19. CORPORATE SOCIAL RESPONSIBILITY (CSR)
As per section 135 of the companies Act 2013 Corporate Social Responsibility are not applicable for our company.
In pursuance of the Companies Act, 2013 and the Companies (Corporate Social Responsibility) Rules, 2014, the above rules are not applicable to the company during the year as the company has not earned the adequate profit in this financial Year 2023-24.
20. SECRETARIAL AUDITORS
M/s. Choudhary Pankaj & Associates Company Secretaries in practice holding Membership No. 6642 and COP No. 5417, are the Secretarial Auditors of the Company pursuant to the provisions of Section 204 of the Companies Act, 2013. The Report of the Secretarial Auditors (Form MR-3) for Financial Year ended on 31st March, 2024 is being annexed to the Report as per Annexure B.
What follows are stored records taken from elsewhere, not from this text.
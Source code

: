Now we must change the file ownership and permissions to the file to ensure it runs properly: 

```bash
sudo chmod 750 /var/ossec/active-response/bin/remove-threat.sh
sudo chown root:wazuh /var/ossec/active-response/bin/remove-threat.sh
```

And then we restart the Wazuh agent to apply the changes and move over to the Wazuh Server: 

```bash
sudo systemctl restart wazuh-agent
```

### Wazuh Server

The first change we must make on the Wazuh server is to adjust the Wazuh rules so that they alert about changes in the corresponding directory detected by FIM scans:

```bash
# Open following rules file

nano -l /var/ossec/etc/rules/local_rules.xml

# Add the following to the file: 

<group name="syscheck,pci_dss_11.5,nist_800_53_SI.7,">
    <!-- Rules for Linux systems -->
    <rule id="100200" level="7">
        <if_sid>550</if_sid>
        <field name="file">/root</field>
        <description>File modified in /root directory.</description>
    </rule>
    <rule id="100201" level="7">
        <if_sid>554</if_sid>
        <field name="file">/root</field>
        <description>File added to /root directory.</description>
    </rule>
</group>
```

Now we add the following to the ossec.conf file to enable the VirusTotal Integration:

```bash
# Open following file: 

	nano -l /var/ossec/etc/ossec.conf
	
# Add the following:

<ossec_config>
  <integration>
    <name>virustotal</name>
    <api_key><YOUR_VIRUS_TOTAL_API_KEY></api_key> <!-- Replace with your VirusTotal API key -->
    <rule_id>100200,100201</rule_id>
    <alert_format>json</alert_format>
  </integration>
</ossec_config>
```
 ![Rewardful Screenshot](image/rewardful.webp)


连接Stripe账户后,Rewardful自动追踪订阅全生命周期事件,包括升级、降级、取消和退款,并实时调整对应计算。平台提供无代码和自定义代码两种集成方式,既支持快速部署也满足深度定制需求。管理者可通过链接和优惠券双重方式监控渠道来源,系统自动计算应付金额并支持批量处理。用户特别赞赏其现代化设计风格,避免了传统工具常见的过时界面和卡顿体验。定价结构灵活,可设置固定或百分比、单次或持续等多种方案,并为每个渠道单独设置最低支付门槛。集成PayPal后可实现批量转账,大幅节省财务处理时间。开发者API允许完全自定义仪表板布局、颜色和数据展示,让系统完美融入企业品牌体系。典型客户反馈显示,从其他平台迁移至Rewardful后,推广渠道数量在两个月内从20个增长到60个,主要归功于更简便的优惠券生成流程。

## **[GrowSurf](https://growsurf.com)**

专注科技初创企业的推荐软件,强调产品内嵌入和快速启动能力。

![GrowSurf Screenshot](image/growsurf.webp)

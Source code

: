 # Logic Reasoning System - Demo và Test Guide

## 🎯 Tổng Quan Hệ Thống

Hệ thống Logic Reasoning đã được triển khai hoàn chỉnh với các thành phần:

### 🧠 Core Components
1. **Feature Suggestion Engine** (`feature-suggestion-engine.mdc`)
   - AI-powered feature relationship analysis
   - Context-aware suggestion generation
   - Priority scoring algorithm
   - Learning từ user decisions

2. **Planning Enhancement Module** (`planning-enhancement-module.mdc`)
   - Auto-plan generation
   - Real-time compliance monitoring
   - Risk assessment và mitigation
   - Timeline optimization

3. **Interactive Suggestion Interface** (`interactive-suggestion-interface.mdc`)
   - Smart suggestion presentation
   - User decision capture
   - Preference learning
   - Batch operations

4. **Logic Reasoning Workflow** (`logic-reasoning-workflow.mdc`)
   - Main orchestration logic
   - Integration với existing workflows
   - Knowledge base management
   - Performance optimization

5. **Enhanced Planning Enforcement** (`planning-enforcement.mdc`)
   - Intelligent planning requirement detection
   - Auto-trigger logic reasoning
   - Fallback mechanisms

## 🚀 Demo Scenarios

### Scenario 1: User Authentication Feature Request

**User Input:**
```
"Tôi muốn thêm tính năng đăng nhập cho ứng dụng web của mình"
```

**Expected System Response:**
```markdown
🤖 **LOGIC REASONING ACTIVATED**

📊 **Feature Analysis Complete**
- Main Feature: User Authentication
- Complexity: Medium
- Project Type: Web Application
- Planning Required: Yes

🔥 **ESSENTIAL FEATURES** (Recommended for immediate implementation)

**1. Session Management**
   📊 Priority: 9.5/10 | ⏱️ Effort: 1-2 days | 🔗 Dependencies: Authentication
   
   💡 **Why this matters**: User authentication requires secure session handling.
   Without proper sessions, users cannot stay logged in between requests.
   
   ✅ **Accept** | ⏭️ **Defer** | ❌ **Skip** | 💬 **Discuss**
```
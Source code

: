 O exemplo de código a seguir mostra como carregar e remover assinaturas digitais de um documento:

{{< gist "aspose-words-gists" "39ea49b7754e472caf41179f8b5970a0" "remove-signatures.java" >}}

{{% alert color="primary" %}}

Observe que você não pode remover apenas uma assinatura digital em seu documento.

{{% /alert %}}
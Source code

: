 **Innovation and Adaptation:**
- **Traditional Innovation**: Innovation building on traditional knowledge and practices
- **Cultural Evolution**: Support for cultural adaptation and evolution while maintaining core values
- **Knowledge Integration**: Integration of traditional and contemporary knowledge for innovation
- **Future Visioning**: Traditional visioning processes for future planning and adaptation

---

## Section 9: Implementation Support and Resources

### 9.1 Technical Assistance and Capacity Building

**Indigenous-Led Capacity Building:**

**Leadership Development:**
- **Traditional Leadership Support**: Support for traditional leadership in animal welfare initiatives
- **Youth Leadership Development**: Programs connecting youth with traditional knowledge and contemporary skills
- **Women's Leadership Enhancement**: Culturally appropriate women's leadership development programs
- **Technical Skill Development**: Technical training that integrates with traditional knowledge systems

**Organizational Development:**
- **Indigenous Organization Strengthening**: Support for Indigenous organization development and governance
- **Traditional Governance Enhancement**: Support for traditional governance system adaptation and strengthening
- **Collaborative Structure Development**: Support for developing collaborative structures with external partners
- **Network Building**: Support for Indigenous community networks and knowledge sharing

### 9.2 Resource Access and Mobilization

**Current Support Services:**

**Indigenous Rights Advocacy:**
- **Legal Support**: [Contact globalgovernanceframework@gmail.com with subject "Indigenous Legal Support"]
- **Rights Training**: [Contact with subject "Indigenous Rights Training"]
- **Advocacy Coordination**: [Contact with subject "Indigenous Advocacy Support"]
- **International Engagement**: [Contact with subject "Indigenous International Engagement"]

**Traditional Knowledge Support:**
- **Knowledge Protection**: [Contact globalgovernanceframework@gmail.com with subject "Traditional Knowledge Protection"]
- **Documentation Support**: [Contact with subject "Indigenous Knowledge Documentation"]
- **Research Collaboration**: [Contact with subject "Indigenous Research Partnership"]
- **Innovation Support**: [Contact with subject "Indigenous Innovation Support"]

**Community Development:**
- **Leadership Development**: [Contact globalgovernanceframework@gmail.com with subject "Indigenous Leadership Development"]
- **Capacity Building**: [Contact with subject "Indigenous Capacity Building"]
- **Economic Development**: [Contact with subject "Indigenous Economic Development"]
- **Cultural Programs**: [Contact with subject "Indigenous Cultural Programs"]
21. PARTICULARS OF LOANS AND GUARANTEES AND INVESTMENTS
Details of Loans, Guarantees and Investments cover under the Provisions of Section 186 of the Companies Act, 2013 are given in the accompanying Financial Statements.
22. EXTRACTS OF ANNUAL RETURN
The extracts of the Annual Return as per section 92(3) of the Companies Act, 2013 and rule 12(1) of the Companies (Management and Administration) Rules, 2014 will be available on the Companys website www.rlfltd.com.
23. RELATED PARTY TRANSACTIONS
None of the transactions with any of related parties were in conflict with the Companys interest. Suitable disclosures as required by the Accounting Standard 18 (AS 18) issued by The Institute of Chartered Accountants of India (The ICAI) have been made in the notes to the Financial Statements.
All related party transactions are negotiated on an arms-length basis and are in the ordinary course of business. Therefore, the Provisions of Section 188(1) of the Companies Act, 2013 has been in compliance. Further the board of the company has given its approval to transaction with the related parties.
Pursuant to Sections 134(3), 188(1) of the Companies Act, 2013 read with Rule 8(2) of the Companies (Accounts) Rules, 2014 the particulars of contracts/arrangements entered into by the Company with related parties referred to in sub-section (1) of section 188 of the Companies Act, 2013 in Form AOC-2 are provided under Annexure-C.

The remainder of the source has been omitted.